Tout commence avec la mort de Leon Hubbard, adolescent détesté par tous ceux qu’il croise sauf sa mère, cogné un peu trop fort par un de ses collègues de travail un jour où il aurait mieux fait de ne pas se lever. Après un faux témoignage unanime de l’équipe de professionnels en bâtiment qui l’entourait au moment du meurtre, les policiers concluent à l’accident tragique. Mais dans le quartier de God’s Pocket, où vit la mère du mort, ce verdict laisse sceptique. Jeanie Hubbard Scarpato, une maman particulièrement séduisante, remariée à un traficoteur un peu ours mais plutôt brave, est bien entendu la première à douter. Enfermée dans son chagrin, elle refuse de croire que son fils a pu laisser quelque chose lui tomber sur le crâne, et se laisse consoler par ses sœurs. Pendant ce temps, son mari Mickey tente comme il peut de vaquer à ses occupations (trafic de viande au volant d’un camion réfrigéré) tout en organisant l’enterrement le plus cher possible et en activant ses contacts pour découvrir la vérité sur la mort de Leon. C’est beaucoup pour un seul homme, surtout quand il est joueur et que son protecteur, petit mafieux, vit la fin de son règne.

Mickey va donc se trouver coincé dans un invraisemblable imbroglio, avec à l’arrière de son camion des quartiers de bœufs et un cadavre. Ce qui pourrait être une situation presque viable s’il n’était pas, par-dessus le marché, allègrement cocufié par sa chère épouse éplorée, séduite par le chroniqueur de faits divers Richard Shellburn, la mémoire vivante de la ville. En toux cas aux yeux de ses lecteurs : notre journaliste en réalité est un triste alcoolique divorcé, solitaire et aigri, qui depuis des années n’écrit plus vraiment ses papiers, vivant sur sa réputation et sa prétendue connaissance du bon peuple de Philadelphie. De sortie pour rencontrer la mère de Leon, il tombe sous son charme, imagine un instant pouvoir réécrire sa vie ; pur fantasme, naturellement, mais qui lui permet tout de même de vivre une aventure en pleine campagne. Avant la chute ultime, qui lui sera fatale. Quant aux autres protagonistes, on peut se contenter d’indiquer que comme souvent, tout finit plus ou moins par s’arranger, et même par retrouver un semblant de logique…

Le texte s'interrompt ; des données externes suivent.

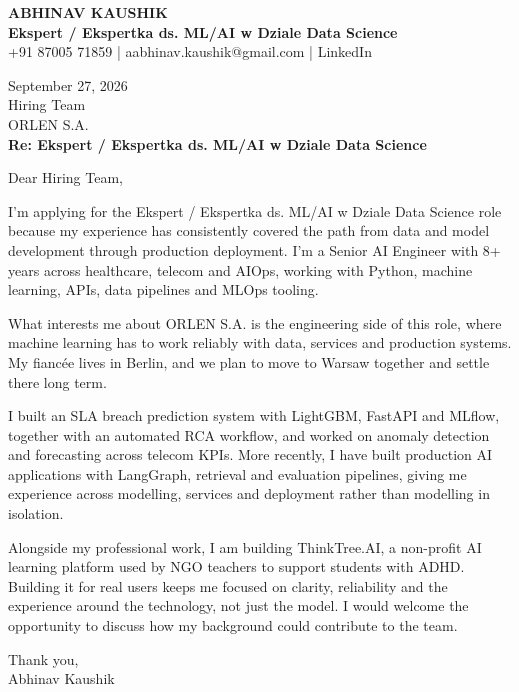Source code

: \documentclass[10pt,a4paper]{article}
\begin{document}
\begin{center}
{\Large\bfseries ABHINAV KAUSHIK}\\[2pt]
{\bfseries Ekspert / Ekspertka ds. ML/AI w Dziale Data Science}\\[2pt]
+91 87005 71859 \quad | \quad aabhinav.kaushik@gmail.com \quad | \quad LinkedIn
\end{center}
\vspace{8pt}
September 27, 2026\\[6pt]
Hiring Team\\
ORLEN S.A.\\[4pt]
\textbf{Re: Ekspert / Ekspertka ds. ML/AI w Dziale Data Science}

Dear Hiring Team,

I’m applying for the Ekspert / Ekspertka ds. ML/AI w Dziale Data Science role because my experience has consistently covered the path from data and model development through production deployment. I’m a Senior AI Engineer with 8+ years across healthcare, telecom and AIOps, working with Python, machine learning, APIs, data pipelines and MLOps tooling.

What interests me about ORLEN S.A. is the engineering side of this role, where machine learning has to work reliably with data, services and production systems. My fiancée lives in Berlin, and we plan to move to Warsaw together and settle there long term.

I built an SLA breach prediction system with LightGBM, FastAPI and MLflow, together with an automated RCA workflow, and worked on anomaly detection and forecasting across telecom KPIs. More recently, I have built production AI applications with LangGraph, retrieval and evaluation pipelines, giving me experience across modelling, services and deployment rather than modelling in isolation.

Alongside my professional work, I am building ThinkTree.AI, a non-profit AI learning platform used by NGO teachers to support students with ADHD. Building it for real users keeps me focused on clarity, reliability and the experience around the technology, not just the model. I would welcome the opportunity to discuss how my background could contribute to the team.

Thank you,\\
Abhinav Kaushik
\end{document}
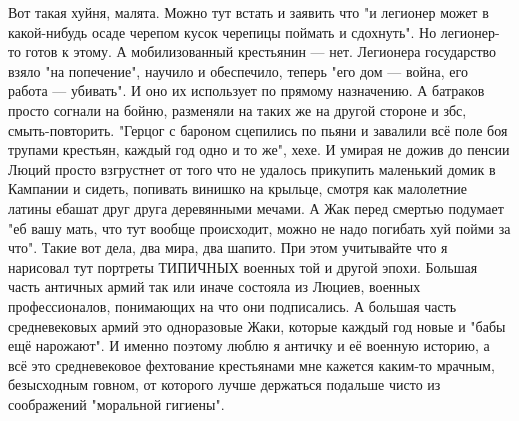Вот такая хуйня, малята. Можно тут встать и заявить что "и легионер может в какой-нибудь осаде черепом кусок черепицы поймать и сдохнуть". Но легионер-то готов к этому. А мобилизованный крестьянин — нет. Легионера государство взяло "на попечение", научило и обеспечило, теперь "его дом — война, его работа — убивать". И оно их использует по прямому назначению. А батраков просто согнали на бойню, разменяли на таких же на другой стороне и збс, смыть-повторить. "Герцог с бароном сцепились по пьяни и завалили всё поле боя трупами крестьян, каждый год одно и то же", хехе. И умирая не дожив до пенсии Люций просто взгрустнет от того что не удалось прикупить маленький домик в Кампании и сидеть, попивать винишко на крыльце, смотря как малолетние латины ебашат друг друга деревянными мечами. А Жак перед смертью подумает "еб вашу мать, что тут вообще происходит, можно не надо погибать хуй пойми за что". Такие вот дела, два мира, два шапито. При этом учитывайте что я нарисовал тут портреты ТИПИЧНЫХ военных той и другой эпохи. Большая часть античных армий так или иначе состояла из Люциев, военных профессионалов, понимающих на что они подписались. А большая часть средневековых армий это одноразовые Жаки, которые каждый год новые и "бабы ещё нарожают". И именно поэтому люблю я античку и её военную историю, а всё это средневековое фехтование крестьянами мне кажется каким-то мрачным, безысходным говном, от которого лучше держаться подальше чисто из соображений "моральной гигиены".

A lire cette succession de faits souvent absurdes, on se dit qu’il s’en est fallu de peu pour que l’ancien chroniqueur du Philadelphia Daily News livre un roman gag. Ce qui sauve le livre, c’est sa connaissance parfaite des faits, des lieux, des gens qu’il raconte. God’s pocket est un récit de genre, de société, qui raconte la classe moyenne blanche de Philadelphie, coincée dans son quartier, sans désir d’en sortir, et sans guère de possibilité non plus. Dexter court les rues et respire la ville pour en livrer la quintessence. En choisissant de faire un roman de ses pérégrinations réelles ou imaginaires, il rend sans doute le pus bel hommage possible à Philadelphie.